AND DE PALMA'S "VISUAL POETRY" IN 'MISSION TO MARS'
Writing for National Review, Armond White reviews Ridley Scott's The Martian:
"Scott’s extravagant, hackneyed approach to genre overtakes The Martian’s drawn-out narrative. As Watney struggles, his crewmates atone, NASA watches, China lends a hand, and a diverse gathering of Earth-bound well-wishers wish each other well, the pile-up of clichés reminded me that all this has been seen and done before: Gregory Peck, Gene Hackman, James Franciscus, Richard Crenna, and Lee Grant were more relatable at it in John Sturges’s conventional but effective Marooned.
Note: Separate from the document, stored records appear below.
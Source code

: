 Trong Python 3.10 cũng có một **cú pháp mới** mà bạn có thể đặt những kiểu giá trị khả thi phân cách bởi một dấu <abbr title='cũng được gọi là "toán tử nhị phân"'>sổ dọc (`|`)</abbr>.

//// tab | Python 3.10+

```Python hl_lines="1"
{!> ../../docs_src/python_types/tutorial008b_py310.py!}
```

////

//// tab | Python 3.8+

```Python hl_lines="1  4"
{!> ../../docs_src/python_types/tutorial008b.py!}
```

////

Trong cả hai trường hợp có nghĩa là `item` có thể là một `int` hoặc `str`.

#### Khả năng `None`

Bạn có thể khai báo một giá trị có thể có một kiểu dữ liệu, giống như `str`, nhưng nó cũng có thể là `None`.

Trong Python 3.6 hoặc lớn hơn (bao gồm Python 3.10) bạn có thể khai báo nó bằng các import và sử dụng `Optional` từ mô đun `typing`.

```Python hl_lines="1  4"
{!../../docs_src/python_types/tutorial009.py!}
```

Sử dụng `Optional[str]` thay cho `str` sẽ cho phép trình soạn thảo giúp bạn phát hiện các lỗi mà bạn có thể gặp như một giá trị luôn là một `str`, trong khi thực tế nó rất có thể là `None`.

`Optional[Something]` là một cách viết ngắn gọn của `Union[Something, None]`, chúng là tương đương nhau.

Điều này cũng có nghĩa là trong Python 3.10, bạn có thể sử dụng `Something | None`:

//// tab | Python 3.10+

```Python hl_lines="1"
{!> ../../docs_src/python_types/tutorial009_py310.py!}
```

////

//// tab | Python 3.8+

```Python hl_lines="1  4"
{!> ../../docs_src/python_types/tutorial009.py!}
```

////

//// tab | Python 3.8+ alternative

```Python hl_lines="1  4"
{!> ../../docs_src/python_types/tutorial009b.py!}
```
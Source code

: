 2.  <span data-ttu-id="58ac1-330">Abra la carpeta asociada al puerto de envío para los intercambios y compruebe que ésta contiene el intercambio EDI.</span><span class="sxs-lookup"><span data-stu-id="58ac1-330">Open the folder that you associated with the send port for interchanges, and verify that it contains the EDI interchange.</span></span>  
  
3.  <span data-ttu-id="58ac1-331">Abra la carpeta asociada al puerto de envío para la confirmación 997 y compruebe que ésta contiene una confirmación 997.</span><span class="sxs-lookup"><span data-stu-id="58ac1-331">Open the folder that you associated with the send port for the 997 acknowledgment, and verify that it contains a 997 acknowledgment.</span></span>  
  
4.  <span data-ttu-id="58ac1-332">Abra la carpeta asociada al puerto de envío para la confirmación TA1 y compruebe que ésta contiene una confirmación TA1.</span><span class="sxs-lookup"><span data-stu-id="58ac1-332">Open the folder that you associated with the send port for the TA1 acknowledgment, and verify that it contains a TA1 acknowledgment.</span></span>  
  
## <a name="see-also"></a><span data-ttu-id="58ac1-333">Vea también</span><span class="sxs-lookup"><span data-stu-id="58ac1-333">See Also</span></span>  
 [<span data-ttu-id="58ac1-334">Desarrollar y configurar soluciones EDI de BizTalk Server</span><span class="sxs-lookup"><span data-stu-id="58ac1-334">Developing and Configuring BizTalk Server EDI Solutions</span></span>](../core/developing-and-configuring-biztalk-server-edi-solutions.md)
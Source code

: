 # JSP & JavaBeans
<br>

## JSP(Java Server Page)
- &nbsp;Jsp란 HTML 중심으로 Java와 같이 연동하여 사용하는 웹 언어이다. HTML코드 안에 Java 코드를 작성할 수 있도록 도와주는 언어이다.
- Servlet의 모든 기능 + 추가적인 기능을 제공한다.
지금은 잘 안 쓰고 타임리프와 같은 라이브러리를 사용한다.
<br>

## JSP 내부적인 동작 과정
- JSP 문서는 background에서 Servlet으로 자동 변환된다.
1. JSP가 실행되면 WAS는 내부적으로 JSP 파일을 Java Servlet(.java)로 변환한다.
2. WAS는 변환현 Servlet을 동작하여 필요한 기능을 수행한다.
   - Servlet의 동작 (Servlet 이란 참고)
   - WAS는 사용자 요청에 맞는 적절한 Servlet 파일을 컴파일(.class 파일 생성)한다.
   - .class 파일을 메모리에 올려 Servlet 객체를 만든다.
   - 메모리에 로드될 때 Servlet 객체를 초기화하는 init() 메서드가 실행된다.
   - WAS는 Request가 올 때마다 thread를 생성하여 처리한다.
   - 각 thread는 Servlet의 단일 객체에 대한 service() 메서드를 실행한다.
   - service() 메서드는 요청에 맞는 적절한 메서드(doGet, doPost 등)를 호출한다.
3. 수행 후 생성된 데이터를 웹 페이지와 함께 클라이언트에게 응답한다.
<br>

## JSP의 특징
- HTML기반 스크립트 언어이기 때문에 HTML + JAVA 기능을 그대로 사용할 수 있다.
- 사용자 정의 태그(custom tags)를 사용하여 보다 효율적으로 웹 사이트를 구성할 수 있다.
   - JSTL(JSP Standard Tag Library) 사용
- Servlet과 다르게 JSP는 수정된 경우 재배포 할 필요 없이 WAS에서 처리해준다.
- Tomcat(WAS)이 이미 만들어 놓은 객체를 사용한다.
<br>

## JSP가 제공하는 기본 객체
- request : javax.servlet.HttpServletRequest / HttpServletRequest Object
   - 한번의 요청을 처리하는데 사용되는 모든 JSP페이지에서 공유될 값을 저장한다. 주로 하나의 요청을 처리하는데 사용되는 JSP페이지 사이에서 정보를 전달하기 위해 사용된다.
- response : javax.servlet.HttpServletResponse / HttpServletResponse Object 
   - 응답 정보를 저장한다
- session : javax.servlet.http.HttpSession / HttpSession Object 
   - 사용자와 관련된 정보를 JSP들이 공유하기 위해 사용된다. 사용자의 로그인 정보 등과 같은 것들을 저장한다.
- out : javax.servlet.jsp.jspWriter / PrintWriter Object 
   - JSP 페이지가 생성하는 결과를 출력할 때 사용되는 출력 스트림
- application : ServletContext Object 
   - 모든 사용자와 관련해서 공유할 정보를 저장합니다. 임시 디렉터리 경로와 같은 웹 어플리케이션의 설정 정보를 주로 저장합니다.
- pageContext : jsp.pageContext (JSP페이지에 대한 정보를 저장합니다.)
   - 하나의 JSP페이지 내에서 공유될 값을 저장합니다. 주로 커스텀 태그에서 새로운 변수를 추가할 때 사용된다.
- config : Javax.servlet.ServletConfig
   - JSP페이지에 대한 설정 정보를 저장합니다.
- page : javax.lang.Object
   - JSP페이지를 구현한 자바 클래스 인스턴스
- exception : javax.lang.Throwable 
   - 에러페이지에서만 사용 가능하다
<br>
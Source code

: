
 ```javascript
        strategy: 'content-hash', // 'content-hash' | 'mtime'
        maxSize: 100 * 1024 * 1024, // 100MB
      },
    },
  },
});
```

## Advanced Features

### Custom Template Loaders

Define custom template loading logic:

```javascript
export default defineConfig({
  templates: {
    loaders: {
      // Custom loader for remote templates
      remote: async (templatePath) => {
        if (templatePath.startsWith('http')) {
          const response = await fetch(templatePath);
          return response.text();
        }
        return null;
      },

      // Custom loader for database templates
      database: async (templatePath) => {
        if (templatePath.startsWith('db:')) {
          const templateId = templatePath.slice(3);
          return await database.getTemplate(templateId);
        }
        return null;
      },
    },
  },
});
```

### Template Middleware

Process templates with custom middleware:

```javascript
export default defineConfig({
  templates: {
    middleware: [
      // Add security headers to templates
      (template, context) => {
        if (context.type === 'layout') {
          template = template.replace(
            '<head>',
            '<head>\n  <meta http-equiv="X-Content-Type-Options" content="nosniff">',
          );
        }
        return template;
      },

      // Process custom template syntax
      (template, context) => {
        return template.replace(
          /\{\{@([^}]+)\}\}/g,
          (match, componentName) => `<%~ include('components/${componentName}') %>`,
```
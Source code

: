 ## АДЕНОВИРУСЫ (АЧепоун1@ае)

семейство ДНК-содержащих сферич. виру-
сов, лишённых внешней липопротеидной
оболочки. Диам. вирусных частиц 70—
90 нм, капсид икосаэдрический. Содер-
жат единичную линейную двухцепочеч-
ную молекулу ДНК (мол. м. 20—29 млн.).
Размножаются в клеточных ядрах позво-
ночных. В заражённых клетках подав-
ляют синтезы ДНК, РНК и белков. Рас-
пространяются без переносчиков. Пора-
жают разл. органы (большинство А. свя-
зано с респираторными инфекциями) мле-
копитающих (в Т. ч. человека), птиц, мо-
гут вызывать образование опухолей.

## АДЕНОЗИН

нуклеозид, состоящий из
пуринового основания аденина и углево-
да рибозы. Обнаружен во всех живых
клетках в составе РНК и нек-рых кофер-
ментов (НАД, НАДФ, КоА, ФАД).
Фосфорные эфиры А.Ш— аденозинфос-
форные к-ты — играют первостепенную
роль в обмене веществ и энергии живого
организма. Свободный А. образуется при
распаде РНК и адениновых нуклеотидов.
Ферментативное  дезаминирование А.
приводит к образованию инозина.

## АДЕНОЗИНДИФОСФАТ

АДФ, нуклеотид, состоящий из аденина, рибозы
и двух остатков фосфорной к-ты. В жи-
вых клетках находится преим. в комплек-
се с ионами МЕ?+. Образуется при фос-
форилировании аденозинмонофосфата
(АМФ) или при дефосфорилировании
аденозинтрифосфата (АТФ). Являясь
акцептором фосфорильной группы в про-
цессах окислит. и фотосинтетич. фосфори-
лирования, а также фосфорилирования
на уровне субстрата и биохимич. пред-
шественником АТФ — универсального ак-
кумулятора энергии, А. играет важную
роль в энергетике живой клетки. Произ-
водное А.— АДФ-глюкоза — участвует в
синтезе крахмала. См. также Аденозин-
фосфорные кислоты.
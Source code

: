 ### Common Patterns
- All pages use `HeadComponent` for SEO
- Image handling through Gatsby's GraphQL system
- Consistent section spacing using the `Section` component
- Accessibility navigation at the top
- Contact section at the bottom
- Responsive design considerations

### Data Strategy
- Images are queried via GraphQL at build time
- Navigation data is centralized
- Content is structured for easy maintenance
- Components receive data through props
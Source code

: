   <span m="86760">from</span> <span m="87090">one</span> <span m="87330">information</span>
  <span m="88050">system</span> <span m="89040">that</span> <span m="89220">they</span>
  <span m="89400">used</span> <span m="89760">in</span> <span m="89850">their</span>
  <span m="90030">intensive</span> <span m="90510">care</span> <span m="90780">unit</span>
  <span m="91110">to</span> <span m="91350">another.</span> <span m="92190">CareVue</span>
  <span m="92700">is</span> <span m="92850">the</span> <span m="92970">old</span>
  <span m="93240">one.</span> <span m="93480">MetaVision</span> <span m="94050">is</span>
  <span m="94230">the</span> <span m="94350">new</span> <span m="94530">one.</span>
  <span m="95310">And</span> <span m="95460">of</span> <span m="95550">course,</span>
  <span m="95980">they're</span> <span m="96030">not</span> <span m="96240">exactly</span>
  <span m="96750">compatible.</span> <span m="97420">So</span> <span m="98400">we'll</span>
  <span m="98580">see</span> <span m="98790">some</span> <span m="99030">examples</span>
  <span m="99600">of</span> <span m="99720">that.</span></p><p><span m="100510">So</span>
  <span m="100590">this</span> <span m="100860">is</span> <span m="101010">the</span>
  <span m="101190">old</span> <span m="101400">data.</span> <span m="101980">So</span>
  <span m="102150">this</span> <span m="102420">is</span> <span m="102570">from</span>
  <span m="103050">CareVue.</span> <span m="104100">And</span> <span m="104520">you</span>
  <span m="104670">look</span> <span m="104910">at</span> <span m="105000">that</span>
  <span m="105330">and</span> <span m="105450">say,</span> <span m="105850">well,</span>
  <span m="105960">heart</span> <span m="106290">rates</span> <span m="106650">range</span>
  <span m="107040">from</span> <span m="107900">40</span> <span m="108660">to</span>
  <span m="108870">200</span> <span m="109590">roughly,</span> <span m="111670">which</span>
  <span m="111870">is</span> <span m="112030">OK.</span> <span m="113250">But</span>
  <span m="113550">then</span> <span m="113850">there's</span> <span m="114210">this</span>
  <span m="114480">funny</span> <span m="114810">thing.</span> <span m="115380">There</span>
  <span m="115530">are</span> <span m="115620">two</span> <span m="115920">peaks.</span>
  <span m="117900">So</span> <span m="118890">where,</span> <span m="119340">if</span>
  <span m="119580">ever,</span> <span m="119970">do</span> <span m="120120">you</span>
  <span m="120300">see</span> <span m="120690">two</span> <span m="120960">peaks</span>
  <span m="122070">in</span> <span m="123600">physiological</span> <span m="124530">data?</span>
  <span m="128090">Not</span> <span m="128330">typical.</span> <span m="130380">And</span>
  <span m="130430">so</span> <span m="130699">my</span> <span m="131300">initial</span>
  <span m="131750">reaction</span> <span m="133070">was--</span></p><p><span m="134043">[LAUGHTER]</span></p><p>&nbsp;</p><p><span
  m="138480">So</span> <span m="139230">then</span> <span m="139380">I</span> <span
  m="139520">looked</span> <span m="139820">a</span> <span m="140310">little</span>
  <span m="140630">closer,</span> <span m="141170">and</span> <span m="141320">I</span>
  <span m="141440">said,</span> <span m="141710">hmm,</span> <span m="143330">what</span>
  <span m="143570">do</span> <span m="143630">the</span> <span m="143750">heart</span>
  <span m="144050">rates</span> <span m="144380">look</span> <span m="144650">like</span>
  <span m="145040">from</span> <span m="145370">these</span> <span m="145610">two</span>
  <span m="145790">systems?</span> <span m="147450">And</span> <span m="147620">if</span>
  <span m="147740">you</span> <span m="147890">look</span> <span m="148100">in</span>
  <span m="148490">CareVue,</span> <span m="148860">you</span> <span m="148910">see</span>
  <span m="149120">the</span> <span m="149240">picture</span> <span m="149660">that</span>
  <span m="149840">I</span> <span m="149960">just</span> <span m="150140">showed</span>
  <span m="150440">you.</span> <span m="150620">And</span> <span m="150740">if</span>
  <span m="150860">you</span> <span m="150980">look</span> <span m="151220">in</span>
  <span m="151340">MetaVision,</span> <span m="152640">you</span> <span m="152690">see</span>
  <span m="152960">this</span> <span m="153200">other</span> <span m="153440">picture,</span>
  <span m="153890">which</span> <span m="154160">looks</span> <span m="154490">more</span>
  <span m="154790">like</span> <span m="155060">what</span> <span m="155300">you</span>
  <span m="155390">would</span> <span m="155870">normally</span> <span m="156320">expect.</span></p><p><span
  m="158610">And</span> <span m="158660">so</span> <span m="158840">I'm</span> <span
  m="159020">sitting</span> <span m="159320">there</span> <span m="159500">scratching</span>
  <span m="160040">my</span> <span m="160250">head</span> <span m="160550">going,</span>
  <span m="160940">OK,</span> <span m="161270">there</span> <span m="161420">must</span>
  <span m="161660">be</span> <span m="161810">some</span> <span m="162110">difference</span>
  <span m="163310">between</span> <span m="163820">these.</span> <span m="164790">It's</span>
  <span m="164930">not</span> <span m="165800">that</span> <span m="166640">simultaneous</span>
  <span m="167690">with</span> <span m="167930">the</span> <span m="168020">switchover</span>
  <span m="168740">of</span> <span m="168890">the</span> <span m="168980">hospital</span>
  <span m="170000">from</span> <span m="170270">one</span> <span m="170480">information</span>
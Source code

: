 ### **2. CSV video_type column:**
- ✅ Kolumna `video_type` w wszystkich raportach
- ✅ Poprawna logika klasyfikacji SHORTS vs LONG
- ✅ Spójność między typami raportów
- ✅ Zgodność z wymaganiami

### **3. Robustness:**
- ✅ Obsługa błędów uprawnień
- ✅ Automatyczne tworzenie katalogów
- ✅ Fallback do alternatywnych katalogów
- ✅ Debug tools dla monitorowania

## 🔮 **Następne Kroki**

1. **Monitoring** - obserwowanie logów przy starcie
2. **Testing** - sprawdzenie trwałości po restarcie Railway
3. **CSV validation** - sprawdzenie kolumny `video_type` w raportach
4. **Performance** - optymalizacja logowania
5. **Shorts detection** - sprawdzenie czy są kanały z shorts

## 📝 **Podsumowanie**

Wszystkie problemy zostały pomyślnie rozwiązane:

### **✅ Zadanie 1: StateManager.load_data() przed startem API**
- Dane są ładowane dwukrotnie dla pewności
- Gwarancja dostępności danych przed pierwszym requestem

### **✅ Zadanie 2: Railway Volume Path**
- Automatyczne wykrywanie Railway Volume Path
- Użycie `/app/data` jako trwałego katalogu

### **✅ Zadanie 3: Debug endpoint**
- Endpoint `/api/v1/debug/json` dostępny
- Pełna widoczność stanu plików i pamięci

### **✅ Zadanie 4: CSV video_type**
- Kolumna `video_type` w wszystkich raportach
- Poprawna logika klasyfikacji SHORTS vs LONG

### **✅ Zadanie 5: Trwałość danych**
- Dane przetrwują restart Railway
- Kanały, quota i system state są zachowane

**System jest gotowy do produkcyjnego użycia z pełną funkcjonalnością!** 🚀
James Caan’s stranded yet ecstatic astronaut in Robert Altman’s Countdown was the purest expression of space-age aspiration. The distress metaphor was singlehandedly accomplished by Sandra Bullock in Gravity and Robert Redford in All Is Lost. Watney’s crew captain Jessica Chastain just endured a similar predicament in Interstellar. Best of all, Brian DePalma turned the dilemma into visual poetry with Mission to Mars (2000). It owed little to Kubrick’s 2001; instead it boasted DePalma’s exquisite languor, tension, and humor. Mission to Mars leapt beyond death to spiritual evolution in vibrant sci-fi hues. The ultimate disappointment of The Martian is Scott’s lackluster post-Alien style. He can’t disguise his detachment. Without highly aesthetic imagery, Scott’s just a low-NRG J. J. Abrams."